Jego rówieśnikiem jest 16-letni Kozubal, który na stałe zasilił Lecha z Beniaminka Krosno w tym samym czasie, co wyżej wspomniany atakujący. Wcześniej jednak pochodzący z Podkarpacia zawodnik pojawiał się w Poznaniu przy okazji gier towarzyskich, obozów czy prestiżowego turnieju Lech Cup w 2015 roku. Od początku przygody w Kolejorzu dzielił szatnię głównie ze starszymi o rok kolegami, natomiast ubiegłej jesieni otrzymał premierową szansę w drugiej drużynie. Na poziomie krajowym zagrał dwa razy, ale jego potencjał został dostrzeżony przez sztab szkoleniowy Kolejorza. Najpierw - podobnie jak dwóch pozostałych zgłoszonych do ekstraklasy lechitów - trenował z "jedynką" w grudniu, a następnie udał się z nią na zgrupowanie do Turcji. Teraz przed całą trójką pora na kolejne wyzwania, jakie czekają ich już w pierwszym zespole Lecha.
- Możemy powiedzieć, że roczniki 2003 oraz 2004 odważnie zaczęły wchodzić do pierwszej drużyny. Zdecydowaliśmy się trzech piłkarzy z grona tych, którzy polecieli z nami do Turcji, włączyć na stałe do kadry ekipy trenera Dariusza Żurawia - mówi dyrektor sportowy Lecha Poznań, Tomasz Rząsa. - Antoni Kozubal pojechał z nami bez wielkiego doświadczenia w piłce seniorskiej, ale wychodząc na boisko nie czuł w ogóle respektu dla starszych piłkarzy. Potrafił agresywnie doskakiwać, pokazywał też kapitalny przegląd pola. Jak na 16-latka był bardzo odważny w swoich poczynaniach. Z kolei Norbert Pacławski to napastnik, który miał okazję zagrać też w sparingach na pozycji skrzydłowego. U niego od zawsze imponuje łatwość dochodzenia do okazji podbramkowych i ich wykorzystywania. Na pewno jednak kolejne miesiące będą dla niego idealną okazją do nauki. Podobnie zresztą w przypadku Krystiana Palacza, który już imponuje pod względem motorycznym, ma też bardzo dobre dośrodkowanie. W niektórych meczach towarzyskich biegał na lewym skrzydle, ale docelowo chcemy, żeby zajął miejsce na lewej obronie - charakteryzuje każdego z trzech wychowanków jeden z szefów Kolejorza.

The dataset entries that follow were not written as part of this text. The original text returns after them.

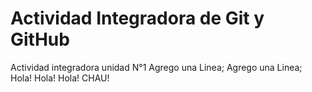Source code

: # Actividad Integradora de Git y GitHub
Actividad integradora unidad N°1
Agrego una Linea; 
Agrego una Linea;
Hola!
Hola! 
Hola!
CHAU!
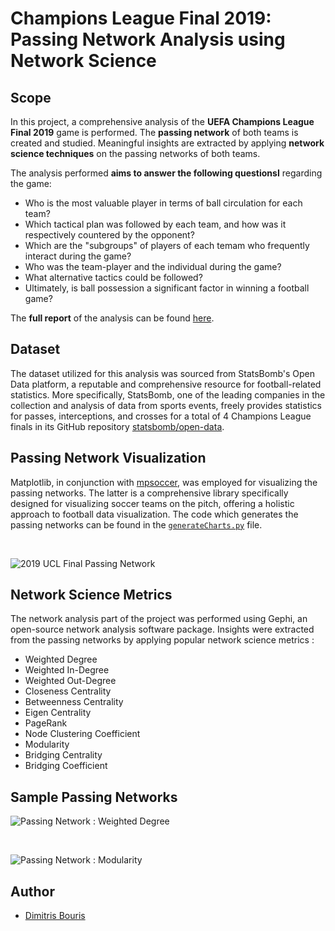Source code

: # Champions League Final 2019: Passing Network Analysis using Network Science

## Scope 
In this project, a comprehensive analysis of the **UEFA Champions League Final 2019** game is performed. The **passing network** of both teams is created and studied. Meaningful insights are extracted by applying **network science techniques** on the passing networks of both teams.

The analysis performed **aims to answer the following questionsI** regarding the game: 

- Who is the most valuable player in terms of ball circulation for each team?
- Which tactical plan was followed by each team, and how was it respectively countered by the opponent?
- Which are the "subgroups" of players of each temam who frequently interact during the game?
- Who was the team-player and the individual during the game?
- What alternative tactics could be followed?
- Ultimately, is ball possession a significant factor in winning a football game?

The **full report** of the analysis can be found [here](/2019%20Champions%20League%20Final.pdf).

## Dataset

The dataset utilized for this analysis was sourced from StatsBomb's Open Data platform, a reputable and comprehensive resource for football-related statistics. More specifically, StatsBomb, one of the leading companies in the collection and analysis of data from sports events, freely provides statistics for passes, interceptions, and crosses for a total of 4 Champions League finals in its GitHub repository [statsbomb/open-data](https://github.com/statsbomb/open-data).

## Passing Network Visualization

Matplotlib, in conjunction with [mpsoccer](https://github.com/andrewRowlinson/mplsoccer), was employed for visualizing the passing networks. The latter is a comprehensive library specifically designed for visualizing soccer teams on the pitch, offering a holistic approach to football data visualization. The code which generates the passing networks can be found in the [`generateCharts.py`](/Code/generateCharts.py) file. 

<br>

![2019 UCL Final Passing Network](/Output/Passing%20Network.png)

## Network Science Metrics 

The network analysis part of the project was performed using Gephi, an open-source network analysis software package.
Insights were extracted from the passing networks by applying popular network science metrics : 

- Weighted Degree
- Weighted In-Degree
- Weighted Out-Degree
- Closeness Centrality
- Betweenness Centrality
- Eigen Centrality
- PageRank
- Node Clustering Coefficient
- Modularity
- Bridging Centrality
- Bridging Coefficient


## Sample Passing Networks 

![Passing Network : Weighted Degree](/Output/Weighted%20Degree.png)

<br>

![Passing Network : Modularity](/Output/Modularity.png)

## Author 

- [Dimitris Bouris](https://github.com/dbouris)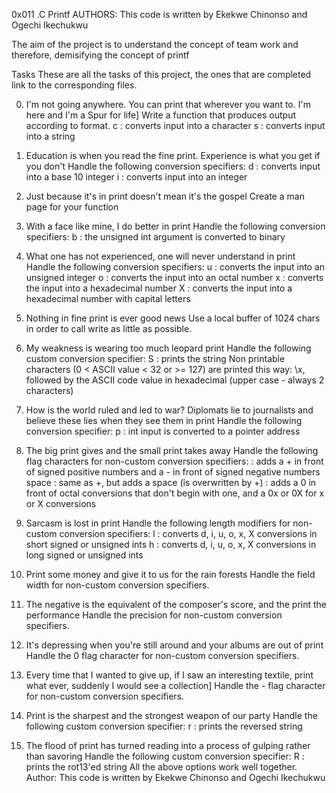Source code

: 0x011 .C Printf AUTHORS: This code is written by Ekekwe Chinonso and Ogechi Ikechukwu

The aim of the project is to understand the concept of team work and therefore, demisifying the concept of printf

Tasks These are all the tasks of this project, the ones that are completed link to the corresponding files.

0. I'm not going anywhere. You can print that wherever you want to. I'm here and I'm a Spur for life] Write a function that produces output according to format. c : converts input into a character s : converts input into a string

1. Education is when you read the fine print. Experience is what you get if you don't Handle the following conversion specifiers: d : converts input into a base 10 integer i : converts input into an integer

2. Just because it's in print doesn't mean it's the gospel Create a man page for your function

3. With a face like mine, I do better in print Handle the following conversion specifiers: b : the unsigned int argument is converted to binary

4. What one has not experienced, one will never understand in print Handle the following conversion specifiers: u : converts the input into an unsigned integer o : converts the input into an octal number x : converts the input into a hexadecimal number X : converts the input into a hexadecimal number with capital letters

5. Nothing in fine print is ever good news Use a local buffer of 1024 chars in order to call write as little as possible.

6. My weakness is wearing too much leopard print Handle the following custom conversion specifier: S : prints the string Non printable characters (0 < ASCII value < 32 or >= 127) are printed this way: \x, followed by the ASCII code value in hexadecimal (upper case - always 2 characters)

7. How is the world ruled and led to war? Diplomats lie to journalists and believe these lies when they see them in print Handle the following conversion specifier: p : int input is converted to a pointer address

8. The big print gives and the small print takes away Handle the following flag characters for non-custom conversion specifiers:
: adds a + in front of signed positive numbers and a - in front of signed negative numbers space : same as +, but adds a space (is overwritten by +)
: adds a 0 in front of octal conversions that don't begin with one, and a 0x or 0X for x or X conversions

9. Sarcasm is lost in print Handle the following length modifiers for non-custom conversion specifiers: l : converts d, i, u, o, x, X conversions in short signed or unsigned ints h : converts d, i, u, o, x, X conversions in long signed or unsigned ints

10. Print some money and give it to us for the rain forests Handle the field width for non-custom conversion specifiers.

11. The negative is the equivalent of the composer's score, and the print the performance Handle the precision for non-custom conversion specifiers.

12. It's depressing when you're still around and your albums are out of print Handle the 0 flag character for non-custom conversion specifiers.

13. Every time that I wanted to give up, if I saw an interesting textile, print what ever, suddenly I would see a collection] Handle the - flag character for non-custom conversion specifiers.

14. Print is the sharpest and the strongest weapon of our party Handle the following custom conversion specifier: r : prints the reversed string

15. The flood of print has turned reading into a process of gulping rather than savoring Handle the following custom conversion specifier: R : prints the rot13'ed string
All the above options work well together. Author: This code is written by Ekekwe Chinonso and Ogechi Ikechukwu
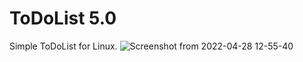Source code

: # ToDoList 5.0
Simple ToDoList for Linux.
![Screenshot from 2022-04-28 12-55-40](https://user-images.githubusercontent.com/52569279/165746694-82dd61b7-f840-4f46-9d19-5218d7a278a9.png)
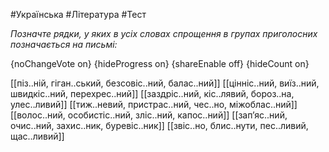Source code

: #Українська #Література #Тест

*Позначте рядки, у яких в усіх словах спрощення в групах приголосних позначається на письмі:*

{noChangeVote on}
{hideProgress on}
{shareEnable off}
{hideCount on}

[[піз..ній, гіган..ський, безсовіс..ний, балас..ний]]
[[цінніс..ний, виїз..ний, швидкіс..ний, перехрес..ний]]
[[заздріс..ний, кіс..лявий, бороз..на, улес..ливий]]
[[тиж..невий, пристрас..ний, чес..но, міжоблас..ний]]
[[волос..ний, особистіс..ний, зліс..ний, капос..ний]]
[[зап’яс..ний, очис..ний, захис..ник, буревіс..ник]]
[[звіс..но, блис..нути, пес..ливий, щас..ливий]]
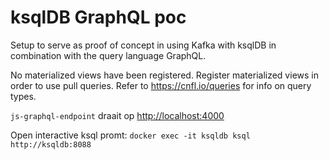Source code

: # ksqlDB GraphQL poc

Setup to serve as proof of concept in using Kafka with ksqlDB in combination with the query language GraphQL.

No materialized views have been registered. Register materialized views in order to use pull queries. Refer to https://cnfl.io/queries for info on query types.

`js-graphql-endpoint` draait op [http://localhost:4000](http://localhost:4000)

Open interactive ksql promt: `docker exec -it ksqldb ksql http://ksqldb:8088`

Na zgrupowaniu w Belek z drużyną trenera Żurawia przebywali także bramkarz Karol Drażdżewski, obrońca Patryk Waliś oraz rozgrywający Igor Ławrynowicz. Wszyscy powrócą do swoich ekip w Akademii Lecha Poznań, a dyrektor nie kryje, że w dalszym ciągu pozostaną pod uważną obserwacją. Zresztą nie tylko oni. - Karol, Patryk i Igor zaprezentowali się na obozie z niezłej strony, a teraz mamy nadzieję na ich dalszy rozwój w nadchodzącej rundzie. Będziemy zapraszać ich oraz kolejnych naszych wychowanków na treningi pierwszego zespołu. Liczymy w najbliższych miesiącach na kolejne wzmocnienia z akademii, także na letnim obozie przygotowawczym - dodaje dyrektor.